»Korruption war ein entscheidender Faktor«
Interview: Sinah RadovanovićAm 1. November 2024 stürzte in der nordserbischen Stadt Novi Sad das Vordach eines neu renovierten Bahnhofs ein. 15 Menschen kamen dabei ums Leben. Seitdem gibt es große, vor allem von Studenten initiierte Demonstrationen, auf denen die Aufklärung des Vorfalls gefordert und gegen Korruption im Staatsapparat protestiert wird. Erst am vergangenen Wochenende kam es wieder zu Massenprotesten, Universitäten wurden blockiert und bestreikt. Was wollen die Studenten erreichen?
Der unmittelbare Anlass der Proteste war der Angriff auf Studenten der Akademie für darstellende Kunst in Belgrad, die von unbekannten Tätern attackiert wurden, während sie der Opfer des Unfalls in Novi Sad gedachten. Der Einsturz des Vordachs mobilisierte eine große Zahl Bürger und Studenten, da allen einleuchtete, dass Korruption ein entscheidender Faktor für dieses Ereignis war. Die Forderungen der Demonstranten sind klar: politische und strafrechtliche Verantwortung aller Beteiligten in der Verantwortungskette sowie die strafrechtliche Verfolgung der Verantwortlichen für den Angriff auf die Studenten.
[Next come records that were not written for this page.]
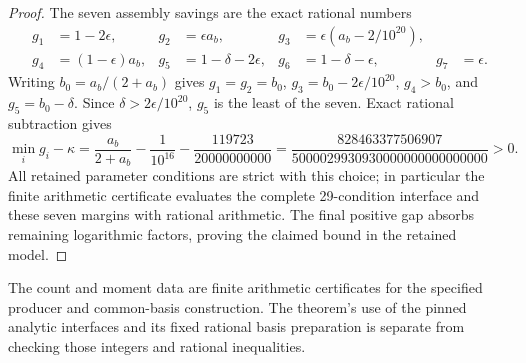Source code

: \begin{proof}
The seven assembly savings are the exact rational numbers
\[
\begin{aligned}
 g_1&=1-2\epsilon,&g_2&=\epsilon a_b,&
 g_3&=\epsilon(a_b-2/10^{20}),\\
 g_4&=(1-\epsilon)a_b,&g_5&=1-\delta-2\epsilon,&
 g_6&=1-\delta-\epsilon,&g_7&=\epsilon.
\end{aligned}
\]
Writing $b_0=a_b/(2+a_b)$ gives $g_1=g_2=b_0$,
$g_3=b_0-2\epsilon/10^{20}$, $g_4>b_0$,
and $g_5=b_0-\delta$. Since $\delta>2\epsilon/10^{20}$,
$g_5$ is the least of the seven. Exact rational subtraction gives
\[
 \min_i g_i-\kappa
 =\frac{a_b}{2+a_b}-\frac1{10^{16}}
       -\frac{119723}{20000000000}
 =\frac{828463377506907}{5000029930930000000000000000}>0.
\]
All retained parameter conditions are strict with this choice; in
particular the finite arithmetic certificate evaluates the complete
29-condition interface and these seven margins with rational arithmetic.
The final positive gap absorbs remaining logarithmic factors, proving
the claimed bound in the retained model.
\end{proof}

The count and moment data are finite arithmetic certificates for the
specified producer and common-basis construction. The theorem's use of
the pinned analytic interfaces and its fixed rational basis preparation
is separate from checking those integers and rational inequalities.
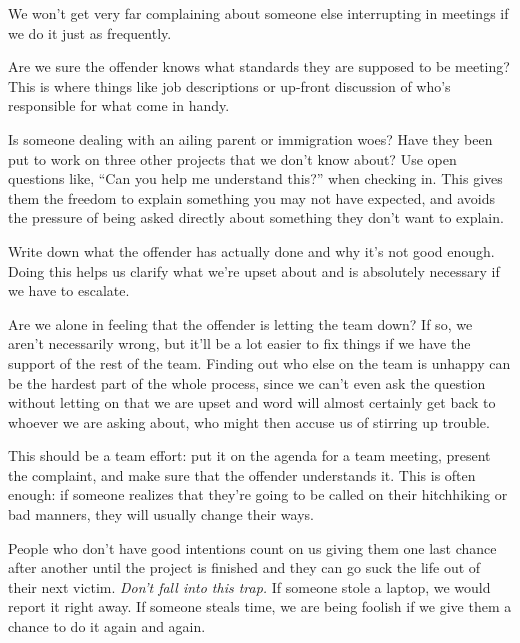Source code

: \documentclass[
]{krantz}
\providecommand{\tightlist}{%
  \setlength{\itemsep}{0pt}\setlength{\parskip}{0pt}}
\begin{document}
\begin{description}
\tightlist
\item[Make sure we are not guilty of the same sin.]
We won't get very far complaining about someone else interrupting in meetings
if we do it just as frequently.
\item[Check expectations.]
Are we sure the offender knows what standards they are supposed to be meeting?
This is where things like job descriptions
or up-front discussion of who's responsible for what
come in handy.
\item[Check the situation.]
Is someone dealing with an ailing parent or immigration woes?
Have they been put to work on three other projects that we don't know about?
Use open questions like, ``Can you help me understand this?'' when checking in.
This gives them the freedom to explain something you may not have expected,
and avoids the pressure of being asked directly about something they don't want to explain.
\item[Document the offense.]
Write down what the offender has actually done and why it's not good enough.
Doing this helps us clarify what we're upset about
and is absolutely necessary if we have to escalate.
\item[Check with other team members.]
Are we alone in feeling that the offender is letting the team down?
If so, we aren't necessarily wrong,
but it'll be a lot easier to fix things if we have the support of the rest of the team.
Finding out who else on the team is unhappy can be the hardest part of the whole process,
since we can't even ask the question without letting on that we are upset
and word will almost certainly get back to whoever we are asking about,
who might then accuse us of stirring up trouble.
\item[Talk with the offender.]
This should be a team effort:
put it on the agenda for a team meeting,
present the complaint,
and make sure that the offender understands it.
This is often enough:
if someone realizes that they're going to be called on their hitchhiking or bad manners,
they will usually change their ways.
\item[Escalate as soon as there's a second offense.]
People who don't have good intentions
count on us giving them one last chance after another
until the project is finished and they can go suck the life out of their next victim.
\emph{Don't fall into this trap.}
If someone stole a laptop, we would report it right away.
If someone steals time,
we are being foolish if we give them a chance to do it again and again.
\end{description}
\end{document}
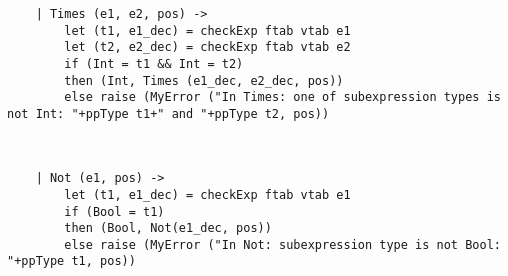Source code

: \begin{comment}
    | Negate (e1, pos) ->
        let (t1, e1_dec) = checkExp ftab vtab e1
        if (Int= t1) 
        then (Int, Negate(e1_dec, pos))
        else raise (MyError ("In Negate: subexpression type is not Int: "+ppType t1, pos))
\end{comment}



\begin{verbatim}
    | Times (e1, e2, pos) ->
        let (t1, e1_dec) = checkExp ftab vtab e1
        let (t2, e2_dec) = checkExp ftab vtab e2
        if (Int = t1 && Int = t2)
        then (Int, Times (e1_dec, e2_dec, pos))
        else raise (MyError ("In Times: one of subexpression types is not Int: "+ppType t1+" and "+ppType t2, pos))
\end{verbatim}
~\\

\begin{comment}
    | Divide (e1, e2, pos) ->
        let (t1, e1_dec) = checkExp ftab vtab e1
        let (t2, e2_dec) = checkExp ftab vtab e2
        if (Int = t1 && Int = t2)
        then (Int, Divide(e1_dec, e2_dec, pos))
        else raise (MyError ("In Divide: one of subexpression types is not Int: "+ppType t1+" and "+ppType t2, pos))

    | And (e1, e2, pos) ->
        let (t1, e1_dec) = checkExp ftab vtab e1
        let (t2, e2_dec) = checkExp ftab vtab e2
        if (Bool = t1 && Bool = t2)
        then (Bool, And(e1_dec, e2_dec, pos))
        else raise (MyError ("In And: one of subexpression types is not Bool: "+ppType t1+" and "+ppType t2, pos))


    | Or (e1, e2, pos) ->
        let (t1, e1_dec) = checkExp ftab vtab e1
        let (t2, e2_dec) = checkExp ftab vtab e2
        if (Bool = t1 && Bool = t2)
        then (Bool, Or(e1_dec, e2_dec, pos))
        else raise (MyError ("In Or: one of subexpression types is not Bool: "+ppType t1+" and "+ppType t2, pos))
\end{comment}

\begin{verbatim}
    | Not (e1, pos) ->
        let (t1, e1_dec) = checkExp ftab vtab e1
        if (Bool = t1) 
        then (Bool, Not(e1_dec, pos))
        else raise (MyError ("In Not: subexpression type is not Bool: "+ppType t1, pos))
\end{verbatim}
~\\

\begin{comment}
    | Negate (e1, pos) ->
        let (t1, e1_dec) = checkExp ftab vtab e1
        if (Int= t1) 
        then (Int, Negate(e1_dec, pos))
        else raise (MyError ("In Negate: subexpression type is not Int: "+ppType t1, pos))
\end{comment}

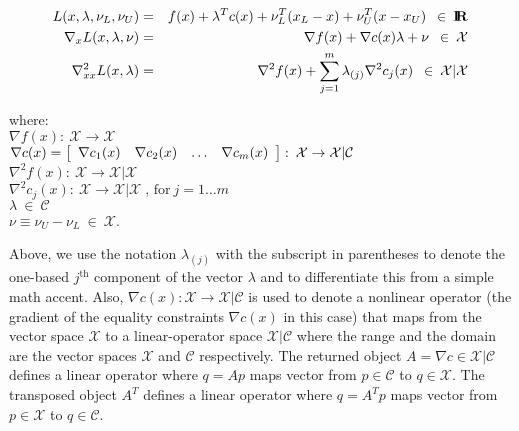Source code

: \documentclass[pdf,ps2pdf,11pt]{SANDreport}
\begin{document}
{{\bsinglespace
\begin{eqnarray}
L(x,\lambda,\nu_L,\nu_U)
& = & f(x) + \lambda^T c(x) + \nu_L^T ( x_L - x ) + \nu_U^T ( x - x_U ) \; \:\in\:\RE
\label{moocho:eqn:L_def} \\
\nabla_{x} L(x,\lambda,\nu)
& = & \nabla f(x) + \nabla c(x) \lambda + \nu \; \:\in\:\mathcal{X}
\label{moocho:eqn:GL_def} \\
\nabla_{xx}^2 L(x,\lambda)
& = & \nabla^2 f(x) + \sum^m_{j=1} \lambda_{(j)} \nabla^2 c_j(x) \; \:\in\: \mathcal{X}|\mathcal{X}
\label{moocho:eqn:HL_def}
\end{eqnarray}
%
\begin{tabbing}
\hspace{4ex}where:\hspace{5ex}\= \\
\>	$\nabla f(x) : \:\mathcal{X} \rightarrow \mathcal{X}$ \\
\>	$\nabla c(x) = {\bmat{cccc} \nabla c_1 (x) & \nabla c_2 (x) & \ldots & \nabla c_m (x)  \emat}
         : \:\mathcal{X} \rightarrow \mathcal{X}|\mathcal{C}$ \\
\>	$\nabla^2 f(x) : \:\mathcal{X} \rightarrow \mathcal{X}|\mathcal{X}$ \\
\>	$\nabla^2 c_j(x) : \:\mathcal{X} \rightarrow \mathcal{X}|\mathcal{X} \; \mbox{, for}\:j = 1 \ldots m$ \\
\>	$\lambda \:\in\:\mathcal{C}$ \\
\>	$\nu \equiv \nu_U - \nu_L \:\in\:\mathcal{X}$.
\end{tabbing}

Above, we use the notation $\lambda_{(j)}$ with the subscript in parentheses
to denote the one-based $j^{\mbox{th}}$ component of the vector $\lambda$ and
to differentiate this from a simple math accent.  Also, $\nabla c(x) :
{}\mathcal{X} {}\rightarrow {}\mathcal{X}|\mathcal{C}$ is used to denote a
nonlinear operator (the gradient of the equality constraints $\nabla c(x)$ in
this case) that maps from the vector space $\mathcal{X}$ to a linear-operator
space $\mathcal{X}|\mathcal{C}$ where the range and the domain are the vector
spaces $\mathcal{X}$ and $\mathcal{C}$ respectively.  The returned object $A =
{}\nabla c {}\in\mathcal{X}|\mathcal{C}$ defines a linear operator where $q =
A p$ maps vector from $p \in\mathcal{C}$ to $q {}\in\mathcal{X}$.  The
transposed object $A^T$ defines a linear operator where $q = A^T p$ maps
vector from $p {}\in\mathcal{X}$ to $q {}\in\mathcal{C}$.

}}
\end{document}
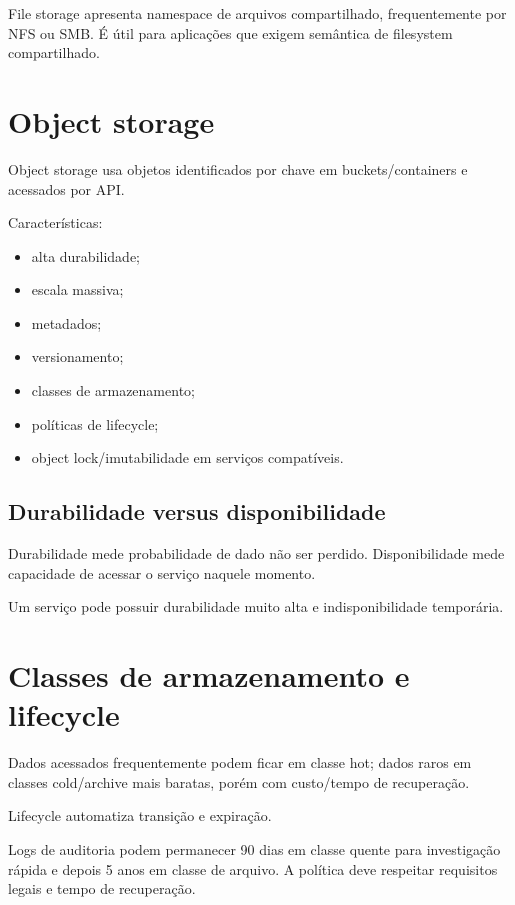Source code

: File storage apresenta namespace de arquivos compartilhado, frequentemente por NFS ou SMB. É útil para aplicações que exigem semântica de filesystem compartilhado.

\section{Object storage}

Object storage usa objetos identificados por chave em buckets/containers e acessados por API.

Características:
\begin{itemize}
\item alta durabilidade;
\item escala massiva;
\item metadados;
\item versionamento;
\item classes de armazenamento;
\item políticas de lifecycle;
\item object lock/imutabilidade em serviços compatíveis.
\end{itemize}

\subsection{Durabilidade versus disponibilidade}

Durabilidade mede probabilidade de dado não ser perdido. Disponibilidade mede capacidade de acessar o serviço naquele momento.

Um serviço pode possuir durabilidade muito alta e indisponibilidade temporária.

\section{Classes de armazenamento e lifecycle}

Dados acessados frequentemente podem ficar em classe hot; dados raros em classes cold/archive mais baratas, porém com custo/tempo de recuperação.

Lifecycle automatiza transição e expiração.

\begin{exemplo}[retenção]
Logs de auditoria podem permanecer 90 dias em classe quente para investigação rápida e depois 5 anos em classe de arquivo. A política deve respeitar requisitos legais e tempo de recuperação.
\end{exemplo}

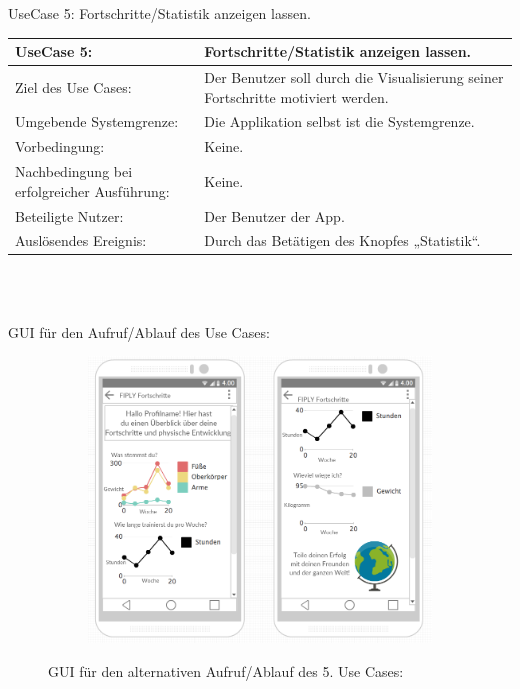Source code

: \documentclass[FIPLY_base.tex]{subfiles}
\begin{document}
	\newpage
	UseCase 5: Fortschritte/Statistik anzeigen lassen.
	\ \\
	\begin{center}
		\def\arraystretch{1.3}%
		\begin{tabular}{| p{5cm} | p{5cm} |}
			\hline
			UseCase 5: & Fortschritte/Statistik anzeigen lassen. \\ \hline 
			Ziel des Use Cases: & Der Benutzer soll durch die Visualisierung seiner Fortschritte motiviert werden. \\ \hline
			Umgebende Systemgrenze: & Die Applikation selbst ist die Systemgrenze. \\ \hline
			Vorbedingung: & Keine.  \\ \hline
			Nachbedingung bei erfolgreicher Ausführung: & Keine.  \\ \hline
			Beteiligte Nutzer: & Der Benutzer der App. \\ \hline
			Auslösendes Ereignis: & Durch das Betätigen des Knopfes „Statistik“. \\ \hline
		\end{tabular} \\
	\end{center}
	\ \\ 
	GUI für den Aufruf/Ablauf des Use Cases:
	\begin{figure}[H]
		\begin{subfigure}[b]{0.3\textwidth}
			\includegraphics[scale=0.32]{img/Fortschrittsanzeige}
		\end{subfigure}
		\caption{GUI für den alternativen Aufruf/Ablauf des 5. Use Cases:}
	\end{figure}
\end{document}
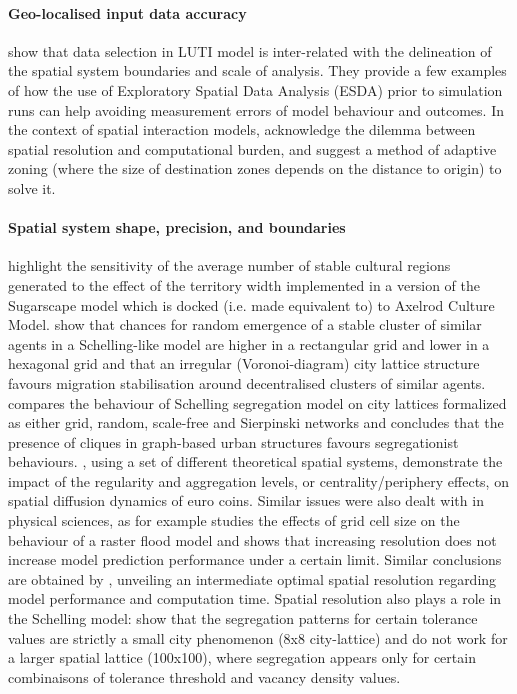 \documentclass[3p,times,procedia]{elsarticle}
\begin{document}
\paragraph{Geo-localised input data accuracy} \citet{Thomasetal2017} show that data selection in LUTI model is inter-related with the delineation of the spatial system boundaries and scale of analysis. They provide a few examples of how the use of Exploratory Spatial Data Analysis (ESDA) prior to simulation runs can help avoiding measurement errors of model behaviour and outcomes. In the context of spatial interaction models, \citet{hagen2012new} acknowledge the dilemma between spatial resolution and  computational burden, and suggest a method of adaptive zoning (where the size of destination zones depends on the distance to origin) to solve it.

\paragraph{Spatial system shape, precision, and boundaries} \citet{Axtelletal1996} highlight the sensitivity of the average number of stable cultural regions generated to the effect of the territory width implemented in a version of the Sugarscape model which is docked (i.e. made equivalent to) to Axelrod Culture Model. \citet{FlacheHegselmann2001} show that chances for random emergence of a stable cluster of similar agents in a Schelling-like model are higher in a rectangular grid and lower in a hexagonal grid and that an irregular (Voronoi-diagram) city lattice structure favours migration stabilisation around decentralised clusters of similar agents. \citet{Banos2012} compares the behaviour of Schelling segregation model on city lattices formalized as either grid, random, scale-free and Sierpinski networks and concludes that the presence of cliques in graph-based urban structures favours segregationist behaviours. \citet{LeTexierCaruso2017}, using a set of different theoretical spatial systems, demonstrate the impact of the regularity and aggregation levels, or centrality/periphery effects, on spatial diffusion dynamics of euro coins. Similar issues were also dealt with in physical sciences, as for example \cite{horritt2001effects} studies the effects of grid cell size on the behaviour of a raster flood model and shows that increasing resolution does not increase model prediction performance under a certain limit. Similar conclusions are obtained by \cite{vazquez2002effect}, unveiling an intermediate optimal spatial resolution regarding model performance and computation time. Spatial resolution also plays a role in the Schelling model: \citet{Singhetal2009} show that the segregation patterns for certain tolerance values are strictly a small city phenomenon (8x8 city-lattice) and do not work for a larger spatial lattice (100x100), where segregation appears only for certain combinaisons of tolerance threshold and vacancy density values.
\end{document}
Welchen sozialen Hintergrund haben die Demonstranten?
Die Struktur der Protestierenden ist sehr heterogen, so dass wir nicht von einem einheitlichen sozialen Hintergrund sprechen können. Die Studenten kommen aus verschiedenen Fakultäten und Städten, wir alle teilen jedoch das Bewusstsein, dass der Zustand in Serbien untragbar ist und sich etwas ändern muss.
Welche Parteien und politischen Kräfte nehmen aktiv an den Demonstrationen teil oder unterstützen sie?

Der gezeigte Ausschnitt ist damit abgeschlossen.